**Required action**
Scan the data for "false" and copy the lines it appears in.

**Stored data**
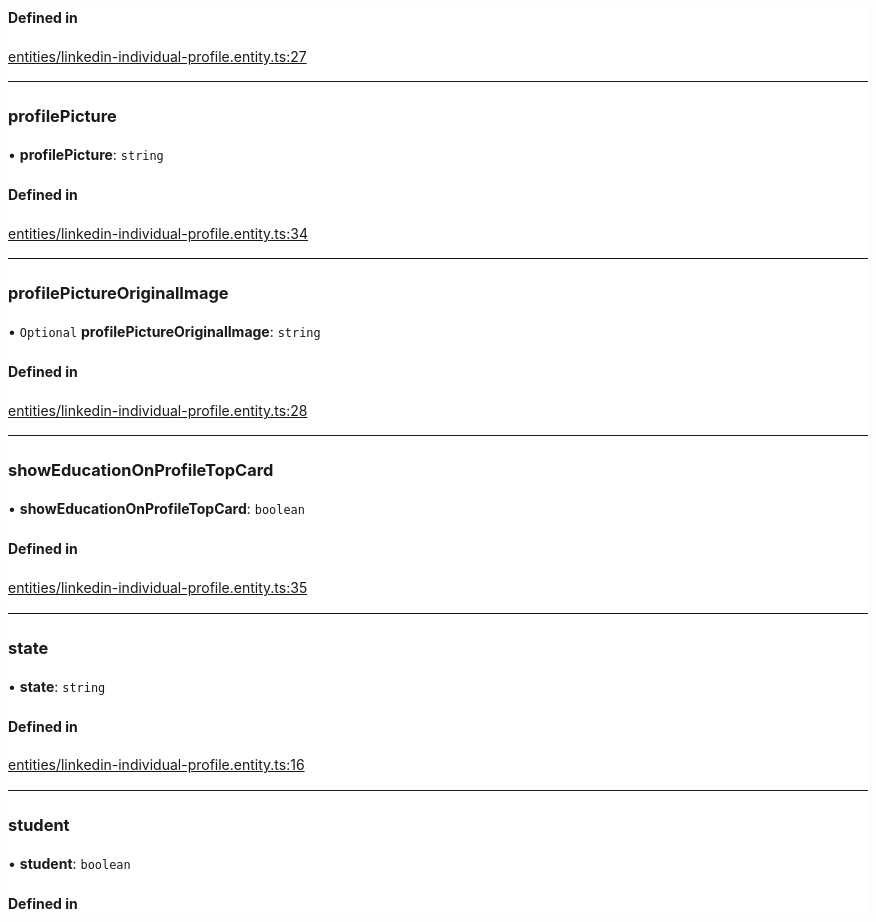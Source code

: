 #### Defined in

[entities/linkedin-individual-profile.entity.ts:27](https://github.com/akash-gupt/linkedin-private-api/blob/d170d2d/src/entities/linkedin-individual-profile.entity.ts#L27)

___

### profilePicture

• **profilePicture**: `string`

#### Defined in

[entities/linkedin-individual-profile.entity.ts:34](https://github.com/akash-gupt/linkedin-private-api/blob/d170d2d/src/entities/linkedin-individual-profile.entity.ts#L34)

___

### profilePictureOriginalImage

• `Optional` **profilePictureOriginalImage**: `string`

#### Defined in

[entities/linkedin-individual-profile.entity.ts:28](https://github.com/akash-gupt/linkedin-private-api/blob/d170d2d/src/entities/linkedin-individual-profile.entity.ts#L28)

___

### showEducationOnProfileTopCard

• **showEducationOnProfileTopCard**: `boolean`

#### Defined in

[entities/linkedin-individual-profile.entity.ts:35](https://github.com/akash-gupt/linkedin-private-api/blob/d170d2d/src/entities/linkedin-individual-profile.entity.ts#L35)

___

### state

• **state**: `string`

#### Defined in

[entities/linkedin-individual-profile.entity.ts:16](https://github.com/akash-gupt/linkedin-private-api/blob/d170d2d/src/entities/linkedin-individual-profile.entity.ts#L16)

___

### student

• **student**: `boolean`

#### Defined in
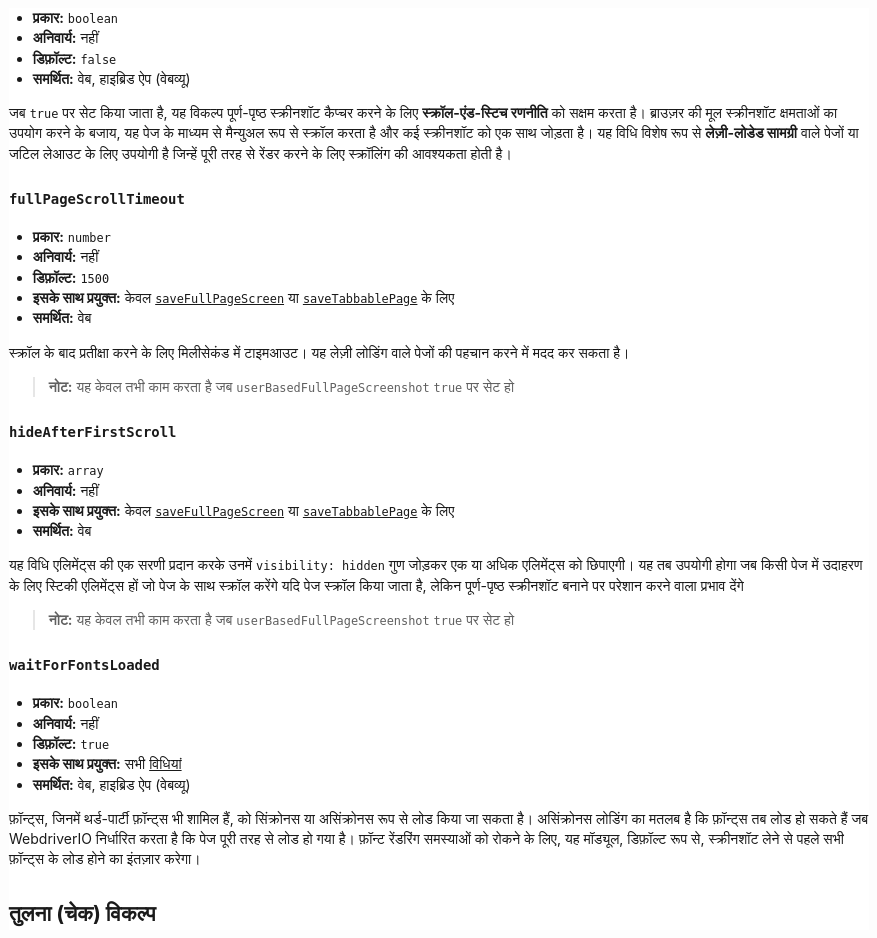 * **प्रकार:** `boolean`
* **अनिवार्य:** नहीं
* **डिफ़ॉल्ट:** `false`
* **समर्थित:** वेब, हाइब्रिड ऐप (वेबव्यू)

जब `true` पर सेट किया जाता है, यह विकल्प पूर्ण-पृष्ठ स्क्रीनशॉट कैप्चर करने के लिए **स्क्रॉल-एंड-स्टिच रणनीति** को सक्षम करता है।
ब्राउज़र की मूल स्क्रीनशॉट क्षमताओं का उपयोग करने के बजाय, यह पेज के माध्यम से मैन्युअल रूप से स्क्रॉल करता है और कई स्क्रीनशॉट को एक साथ जोड़ता है।
यह विधि विशेष रूप से **लेज़ी-लोडेड सामग्री** वाले पेजों या जटिल लेआउट के लिए उपयोगी है जिन्हें पूरी तरह से रेंडर करने के लिए स्क्रॉलिंग की आवश्यकता होती है।

### `fullPageScrollTimeout`

-   **प्रकार:** `number`
-   **अनिवार्य:** नहीं
-   **डिफ़ॉल्ट:** `1500`
-   **इसके साथ प्रयुक्त:** केवल [`saveFullPageScreen`](./methods#savefullpagescreen) या [`saveTabbablePage`](./methods#savetabbablepage) के लिए
-   **समर्थित:** वेब

स्क्रॉल के बाद प्रतीक्षा करने के लिए मिलीसेकंड में टाइमआउट। यह लेज़ी लोडिंग वाले पेजों की पहचान करने में मदद कर सकता है।

> **नोट:** यह केवल तभी काम करता है जब `userBasedFullPageScreenshot` `true` पर सेट हो

### `hideAfterFirstScroll`

-   **प्रकार:** `array`
-   **अनिवार्य:** नहीं
-   **इसके साथ प्रयुक्त:** केवल [`saveFullPageScreen`](./methods#savefullpagescreen) या [`saveTabbablePage`](./methods#savetabbablepage) के लिए
-   **समर्थित:** वेब

यह विधि एलिमेंट्स की एक सरणी प्रदान करके उनमें `visibility: hidden` गुण जोड़कर एक या अधिक एलिमेंट्स को छिपाएगी।
यह तब उपयोगी होगा जब किसी पेज में उदाहरण के लिए स्टिकी एलिमेंट्स हों जो पेज के साथ स्क्रॉल करेंगे यदि पेज स्क्रॉल किया जाता है, लेकिन पूर्ण-पृष्ठ स्क्रीनशॉट बनाने पर परेशान करने वाला प्रभाव देंगे

> **नोट:** यह केवल तभी काम करता है जब `userBasedFullPageScreenshot` `true` पर सेट हो

### `waitForFontsLoaded`

-   **प्रकार:** `boolean`
-   **अनिवार्य:** नहीं
-   **डिफ़ॉल्ट:** `true`
-   **इसके साथ प्रयुक्त:** सभी [विधियां](./methods)
-   **समर्थित:** वेब, हाइब्रिड ऐप (वेबव्यू)

फ़ॉन्ट्स, जिनमें थर्ड-पार्टी फ़ॉन्ट्स भी शामिल हैं, को सिंक्रोनस या असिंक्रोनस रूप से लोड किया जा सकता है। असिंक्रोनस लोडिंग का मतलब है कि फ़ॉन्ट्स तब लोड हो सकते हैं जब WebdriverIO निर्धारित करता है कि पेज पूरी तरह से लोड हो गया है। फ़ॉन्ट रेंडरिंग समस्याओं को रोकने के लिए, यह मॉड्यूल, डिफ़ॉल्ट रूप से, स्क्रीनशॉट लेने से पहले सभी फ़ॉन्ट्स के लोड होने का इंतज़ार करेगा।

## तुलना (चेक) विकल्प
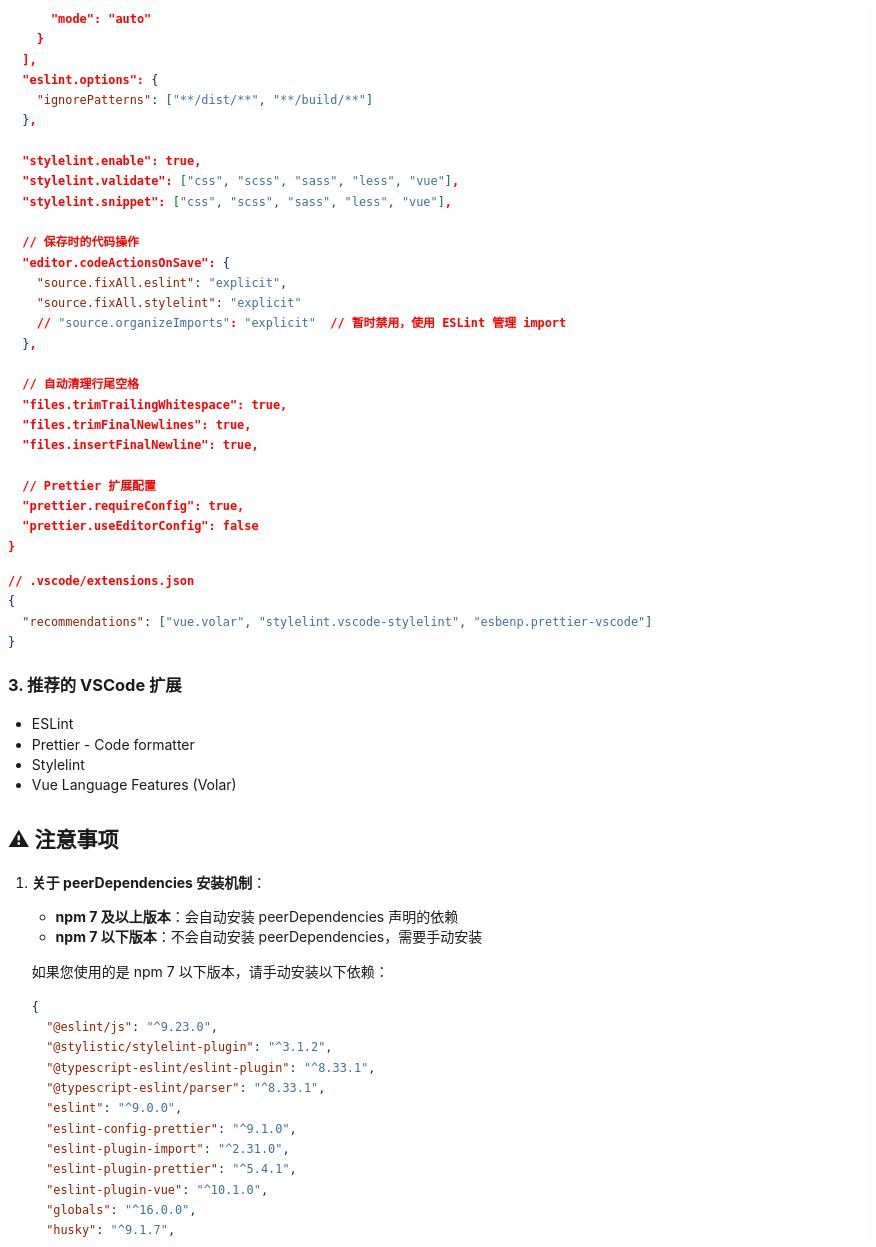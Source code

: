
 ```json
      "mode": "auto"
    }
  ],
  "eslint.options": {
    "ignorePatterns": ["**/dist/**", "**/build/**"]
  },

  "stylelint.enable": true,
  "stylelint.validate": ["css", "scss", "sass", "less", "vue"],
  "stylelint.snippet": ["css", "scss", "sass", "less", "vue"],

  // 保存时的代码操作
  "editor.codeActionsOnSave": {
    "source.fixAll.eslint": "explicit",
    "source.fixAll.stylelint": "explicit"
    // "source.organizeImports": "explicit"  // 暂时禁用，使用 ESLint 管理 import
  },

  // 自动清理行尾空格
  "files.trimTrailingWhitespace": true,
  "files.trimFinalNewlines": true,
  "files.insertFinalNewline": true,

  // Prettier 扩展配置
  "prettier.requireConfig": true,
  "prettier.useEditorConfig": false
}
```

```json
// .vscode/extensions.json
{
  "recommendations": ["vue.volar", "stylelint.vscode-stylelint", "esbenp.prettier-vscode"]
}
```

### 3. 推荐的 VSCode 扩展

- ESLint
- Prettier - Code formatter
- Stylelint
- Vue Language Features (Volar)

## ⚠️ 注意事项

1. **关于 peerDependencies 安装机制**：

   - **npm 7 及以上版本**：会自动安装 peerDependencies 声明的依赖
   - **npm 7 以下版本**：不会自动安装 peerDependencies，需要手动安装

   如果您使用的是 npm 7 以下版本，请手动安装以下依赖：

   ```json
   {
     "@eslint/js": "^9.23.0",
     "@stylistic/stylelint-plugin": "^3.1.2",
     "@typescript-eslint/eslint-plugin": "^8.33.1",
     "@typescript-eslint/parser": "^8.33.1",
     "eslint": "^9.0.0",
     "eslint-config-prettier": "^9.1.0",
     "eslint-plugin-import": "^2.31.0",
     "eslint-plugin-prettier": "^5.4.1",
     "eslint-plugin-vue": "^10.1.0",
     "globals": "^16.0.0",
     "husky": "^9.1.7",
   ```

**Task output**
* **डिफ़ॉल्ट:** `false`
  "prettier.useEditorConfig": false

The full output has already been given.